I am very keen to organise something similar in the future.

Taiwan Tea is “New”…

“New” Tea in Taiwan

You could be fooled into thinking that the cultivation of tea in Taiwan must be nearly as old as that in Mainland China. After all, the island of Taiwan is very close to the Mainland and has very good terroir. However, it only began in the 19th century. I don’t know about you, but that doesn’t seem so long ago to my mind, compared to when things started on the Mainland.

Beginnings of Tea in China

Legend says tea goes back to around 4000 years ago when the Emperor Shennong drank hot water that a tea leaf had fallen into and “found it refreshing”. Somewhat more recently, 1000 years ago, cultivated tea was given as a tribute to the Emperor from south-west China. At that time, it was seen more as a health drink than something to take for pleasure. Drinking tea for pleasure is an idea that dates from 4th and 5th centuries.

The Dutch and British

The other assumption that I at least made, was to think that the Taiwanese were entirely behind selling their tea from the beginning. However, European thirst for conquest and the creation of the Dutch East India Company, as well as the British companies Jardine Mantheson & Co. and John Dodd & Co. in the 1850s and 1860s also played important roles.

Tea cultivation started in the 19th century when seedlings of tea trees were taken from the Wuyi mountains in Fujian province to northern Taiwan. At this time, tea from Taiwan was drunk in Taiwan or in China.

In 1855, Linfengchi took oolong trees from Wuyi and took them to Dongding, which started the story of Dongding oolong.

In 1855, Jardine Mantheson & Co. bought semi-finished oolong from Taiwan and sold it around the world.


After 1860, John Dodd also saw that Taiwanese tea had potential and so he gave out loans to farmers in northern Taiwan to increase their production. He also made tea-making faster by bringing Chinese tea masters to Taiwan so that everything could be done on the island, and the tea did not have to be shipped to the Mainland to complete processing. In 1869, he shipped 127 tonnes to the US, where it was a great success. He also shipped to England. Exports grew from 180,000 pounds in 1865 to over 16 million pounds in 1885. This resulted in tea being Taiwan’s biggest export at the end of the 19th century.

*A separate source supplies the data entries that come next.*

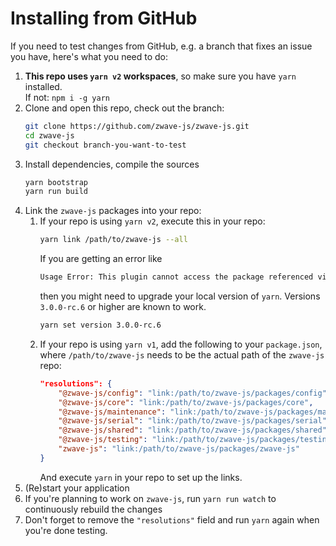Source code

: # Installing from GitHub

If you need to test changes from GitHub, e.g. a branch that fixes an issue you have, here's what you need to do:

1. **This repo uses `yarn v2` workspaces**, so make sure you have `yarn` installed.\
   If not: `npm i -g yarn`
1. Clone and open this repo, check out the branch:
   ```bash
   git clone https://github.com/zwave-js/zwave-js.git
   cd zwave-js
   git checkout branch-you-want-to-test
   ```
1. Install dependencies, compile the sources
   ```bash
   yarn bootstrap
   yarn run build
   ```
1. Link the `zwave-js` packages into your repo:
   1. If your repo is using `yarn v2`, execute this in your repo:
      ```bash
      yarn link /path/to/zwave-js --all
      ```
      If you are getting an error like
      ```txt
      Usage Error: This plugin cannot access the package referenced via typanion which is neither a builtin, nor an exposed entry
      ```
      then you might need to upgrade your local version of `yarn`. Versions `3.0.0-rc.6` or higher are known to work.
      ```bash
      yarn set version 3.0.0-rc.6
      ```
   1. If your repo is using `yarn v1`, add the following to your `package.json`, where `/path/to/zwave-js` needs to be the actual path of the `zwave-js` repo:
      ```json
      "resolutions": {
          "@zwave-js/config": "link:/path/to/zwave-js/packages/config",
          "@zwave-js/core": "link:/path/to/zwave-js/packages/core",
          "@zwave-js/maintenance": "link:/path/to/zwave-js/packages/maintenance",
          "@zwave-js/serial": "link:/path/to/zwave-js/packages/serial",
          "@zwave-js/shared": "link:/path/to/zwave-js/packages/shared",
          "@zwave-js/testing": "link:/path/to/zwave-js/packages/testing",
          "zwave-js": "link:/path/to/zwave-js/packages/zwave-js"
      }
      ```
      And execute `yarn` in your repo to set up the links.
1. (Re)start your application
1. If you're planning to work on `zwave-js`, run `yarn run watch` to continuously rebuild the changes
1. Don't forget to remove the `"resolutions"` field and run `yarn` again when you're done testing.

Between 1875-1908, Tieguanyin was taken from Anxi province in China and planted in Muzha Zhanghu in Taiwan, which started off Taiwan’s version of Tieguanyin.

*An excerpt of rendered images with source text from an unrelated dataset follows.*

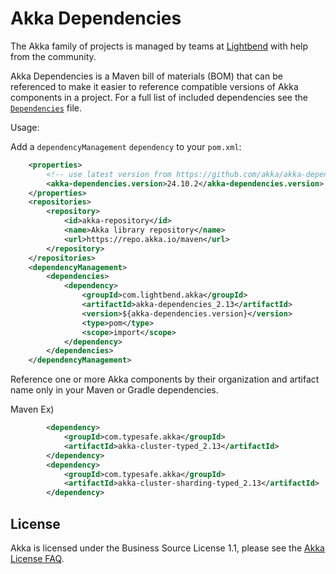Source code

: # Akka Dependencies

The Akka family of projects is managed by teams at [Lightbend](https://lightbend.com/) with help from the community.

Akka Dependencies is a Maven bill of materials (BOM) that can be referenced to make it easier to reference compatible versions of Akka components in a project.
For a full list of included dependencies see the [`Dependencies`](./project/Dependencies.scala) file.

Usage: 

Add a `dependencyManagement` `dependency` to your `pom.xml`:

```xml
    <properties>
        <!-- use latest version from https://github.com/akka/akka-dependencies/releases !--> 
        <akka-dependencies.version>24.10.2</akka-dependencies.version>
    </properties>
    <repositories>
        <repository>
            <id>akka-repository</id>
            <name>Akka library repository</name>
            <url>https://repo.akka.io/maven</url>
        </repository>
    </repositories>
    <dependencyManagement>
        <dependencies>
            <dependency>
                <groupId>com.lightbend.akka</groupId>
                <artifactId>akka-dependencies_2.13</artifactId>
                <version>${akka-dependencies.version}</version>
                <type>pom</type>
                <scope>import</scope>
            </dependency>
        </dependencies>
    </dependencyManagement>
```

Reference one or more Akka components by their organization and artifact name only in your Maven or Gradle dependencies. 

Maven Ex)

```xml
        <dependency>
            <groupId>com.typesafe.akka</groupId>
            <artifactId>akka-cluster-typed_2.13</artifactId>
        </dependency>
        <dependency>
            <groupId>com.typesafe.akka</groupId>
            <artifactId>akka-cluster-sharding-typed_2.13</artifactId>
        </dependency>
```

## License

Akka is licensed under the Business Source License 1.1, please see the [Akka License FAQ](https://www.lightbend.com/akka/license-faq).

When the Japanese gained control of Taiwan after the first Sino-Japanese war of 1894-April 1895, they increased black tea production and set up the Taiwan Tea Research and Extension Station in 1926 to develop tea varietals (cultivated varieties of the tea plant, camellia sinensis) that were more suited to Taiwan, some of which are still used to this day, such as Jin Xuan. The Japanese also took Taiwanese tea to international trade fairs.